EXERCISE INSTRUCTIONS: Wherever the string "documentclass" shows up in the records below, return that line.

[Data excerpts]
++++

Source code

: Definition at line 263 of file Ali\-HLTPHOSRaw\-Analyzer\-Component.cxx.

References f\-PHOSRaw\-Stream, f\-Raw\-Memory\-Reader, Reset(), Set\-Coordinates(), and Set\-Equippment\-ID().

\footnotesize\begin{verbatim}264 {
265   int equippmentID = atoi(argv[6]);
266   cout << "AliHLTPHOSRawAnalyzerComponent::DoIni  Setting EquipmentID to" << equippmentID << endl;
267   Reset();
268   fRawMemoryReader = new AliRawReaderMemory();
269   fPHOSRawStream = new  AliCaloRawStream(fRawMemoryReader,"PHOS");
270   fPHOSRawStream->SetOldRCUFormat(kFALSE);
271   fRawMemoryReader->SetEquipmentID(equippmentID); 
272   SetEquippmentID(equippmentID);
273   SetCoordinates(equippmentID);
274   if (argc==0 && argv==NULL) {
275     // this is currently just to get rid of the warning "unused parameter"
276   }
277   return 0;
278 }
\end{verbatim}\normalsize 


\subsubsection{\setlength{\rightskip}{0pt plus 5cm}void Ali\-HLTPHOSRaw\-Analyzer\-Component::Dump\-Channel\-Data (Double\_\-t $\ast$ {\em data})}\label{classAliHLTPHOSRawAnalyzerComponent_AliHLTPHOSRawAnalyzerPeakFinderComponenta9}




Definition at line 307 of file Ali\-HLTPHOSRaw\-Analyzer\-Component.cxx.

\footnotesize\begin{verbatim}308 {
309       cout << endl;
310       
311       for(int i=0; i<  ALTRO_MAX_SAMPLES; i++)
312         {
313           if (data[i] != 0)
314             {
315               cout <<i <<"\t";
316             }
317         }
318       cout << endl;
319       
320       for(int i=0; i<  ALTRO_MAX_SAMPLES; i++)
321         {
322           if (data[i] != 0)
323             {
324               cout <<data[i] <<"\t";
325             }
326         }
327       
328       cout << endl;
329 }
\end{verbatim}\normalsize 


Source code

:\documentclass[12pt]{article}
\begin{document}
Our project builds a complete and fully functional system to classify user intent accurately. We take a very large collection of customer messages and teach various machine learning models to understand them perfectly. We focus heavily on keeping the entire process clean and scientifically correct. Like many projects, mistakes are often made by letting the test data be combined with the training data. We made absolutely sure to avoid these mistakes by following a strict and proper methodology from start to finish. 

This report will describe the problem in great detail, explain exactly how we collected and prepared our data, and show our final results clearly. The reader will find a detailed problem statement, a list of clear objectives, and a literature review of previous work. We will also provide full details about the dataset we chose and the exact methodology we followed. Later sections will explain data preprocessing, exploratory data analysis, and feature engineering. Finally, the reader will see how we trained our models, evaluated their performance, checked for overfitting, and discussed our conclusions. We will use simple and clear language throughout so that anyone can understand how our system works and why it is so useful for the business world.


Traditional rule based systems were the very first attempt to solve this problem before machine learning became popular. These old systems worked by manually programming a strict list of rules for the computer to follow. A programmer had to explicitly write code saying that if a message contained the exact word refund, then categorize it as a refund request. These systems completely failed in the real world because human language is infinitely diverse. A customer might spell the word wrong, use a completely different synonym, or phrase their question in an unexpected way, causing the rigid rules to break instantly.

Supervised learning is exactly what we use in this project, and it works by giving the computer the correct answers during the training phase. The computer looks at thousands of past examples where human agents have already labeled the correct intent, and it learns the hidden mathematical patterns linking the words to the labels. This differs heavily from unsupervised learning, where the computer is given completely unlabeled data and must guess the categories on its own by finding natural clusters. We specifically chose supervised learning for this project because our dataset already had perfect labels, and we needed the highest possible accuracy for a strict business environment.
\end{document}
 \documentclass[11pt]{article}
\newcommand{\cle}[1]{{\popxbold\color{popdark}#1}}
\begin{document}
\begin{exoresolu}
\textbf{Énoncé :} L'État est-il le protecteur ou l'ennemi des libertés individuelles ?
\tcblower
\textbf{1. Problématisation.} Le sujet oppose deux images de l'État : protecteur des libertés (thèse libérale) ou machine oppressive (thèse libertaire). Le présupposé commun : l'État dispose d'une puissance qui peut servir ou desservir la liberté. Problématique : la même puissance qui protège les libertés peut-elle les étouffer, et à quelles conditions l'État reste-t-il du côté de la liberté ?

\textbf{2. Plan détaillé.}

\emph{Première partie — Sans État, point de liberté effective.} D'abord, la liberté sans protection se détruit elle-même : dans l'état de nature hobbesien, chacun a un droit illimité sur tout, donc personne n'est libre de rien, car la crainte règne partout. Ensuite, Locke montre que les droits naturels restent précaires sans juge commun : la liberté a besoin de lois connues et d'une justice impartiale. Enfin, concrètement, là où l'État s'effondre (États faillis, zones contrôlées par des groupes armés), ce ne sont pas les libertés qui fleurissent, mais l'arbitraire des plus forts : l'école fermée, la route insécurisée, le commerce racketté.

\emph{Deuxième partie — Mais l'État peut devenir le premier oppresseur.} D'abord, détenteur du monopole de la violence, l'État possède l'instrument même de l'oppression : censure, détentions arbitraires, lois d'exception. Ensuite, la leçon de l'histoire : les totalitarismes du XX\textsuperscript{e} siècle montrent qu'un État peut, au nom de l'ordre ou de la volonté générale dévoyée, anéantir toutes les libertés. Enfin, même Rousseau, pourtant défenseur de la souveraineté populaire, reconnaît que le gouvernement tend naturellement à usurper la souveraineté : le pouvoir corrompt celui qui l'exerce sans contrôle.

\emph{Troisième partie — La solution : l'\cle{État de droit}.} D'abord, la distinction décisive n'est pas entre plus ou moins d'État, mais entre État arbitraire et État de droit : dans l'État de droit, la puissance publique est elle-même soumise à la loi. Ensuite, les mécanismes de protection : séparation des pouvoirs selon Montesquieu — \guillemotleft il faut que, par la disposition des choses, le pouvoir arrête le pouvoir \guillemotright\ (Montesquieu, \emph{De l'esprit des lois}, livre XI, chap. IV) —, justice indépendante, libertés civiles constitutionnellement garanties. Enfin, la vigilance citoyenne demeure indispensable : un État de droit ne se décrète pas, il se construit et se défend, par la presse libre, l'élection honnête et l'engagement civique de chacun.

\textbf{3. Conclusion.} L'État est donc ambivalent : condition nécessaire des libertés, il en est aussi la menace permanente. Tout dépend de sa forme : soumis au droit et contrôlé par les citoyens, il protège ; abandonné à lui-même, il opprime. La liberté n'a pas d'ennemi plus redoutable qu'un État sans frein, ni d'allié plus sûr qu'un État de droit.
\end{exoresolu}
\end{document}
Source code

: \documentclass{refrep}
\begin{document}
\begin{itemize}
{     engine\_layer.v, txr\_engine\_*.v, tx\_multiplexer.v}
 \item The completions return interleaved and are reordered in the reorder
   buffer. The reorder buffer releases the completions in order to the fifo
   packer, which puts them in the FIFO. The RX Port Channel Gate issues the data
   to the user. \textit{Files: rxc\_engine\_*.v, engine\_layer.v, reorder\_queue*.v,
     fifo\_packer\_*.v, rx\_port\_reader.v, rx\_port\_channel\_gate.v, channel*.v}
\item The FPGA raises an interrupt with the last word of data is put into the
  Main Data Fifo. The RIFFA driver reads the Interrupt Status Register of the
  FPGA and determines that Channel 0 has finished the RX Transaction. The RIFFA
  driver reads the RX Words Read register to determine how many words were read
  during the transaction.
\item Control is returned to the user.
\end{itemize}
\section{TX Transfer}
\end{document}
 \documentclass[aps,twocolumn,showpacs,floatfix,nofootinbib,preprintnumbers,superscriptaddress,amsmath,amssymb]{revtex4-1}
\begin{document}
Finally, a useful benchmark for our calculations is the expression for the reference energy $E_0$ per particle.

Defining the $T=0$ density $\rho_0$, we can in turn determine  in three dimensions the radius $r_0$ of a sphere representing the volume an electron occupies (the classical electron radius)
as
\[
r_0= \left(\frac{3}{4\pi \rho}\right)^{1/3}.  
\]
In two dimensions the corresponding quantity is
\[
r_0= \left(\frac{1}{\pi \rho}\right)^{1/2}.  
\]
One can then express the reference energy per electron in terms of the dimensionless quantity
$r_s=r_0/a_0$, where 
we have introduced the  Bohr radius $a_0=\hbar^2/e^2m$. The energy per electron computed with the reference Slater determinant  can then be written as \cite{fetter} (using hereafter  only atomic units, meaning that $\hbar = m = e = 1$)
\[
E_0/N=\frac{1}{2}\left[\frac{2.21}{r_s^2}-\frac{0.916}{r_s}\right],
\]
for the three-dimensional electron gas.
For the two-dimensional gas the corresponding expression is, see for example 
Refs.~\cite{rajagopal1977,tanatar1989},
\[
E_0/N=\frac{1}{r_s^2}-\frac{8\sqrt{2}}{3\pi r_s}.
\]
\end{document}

++++

TASK RESULT:
:\documentclass[12pt]{article}
 \documentclass[11pt]{article}
: \documentclass{refrep}
 \documentclass[aps,twocolumn,showpacs,floatfix,nofootinbib,preprintnumbers,superscriptaddress,amsmath,amssymb]{revtex4-1}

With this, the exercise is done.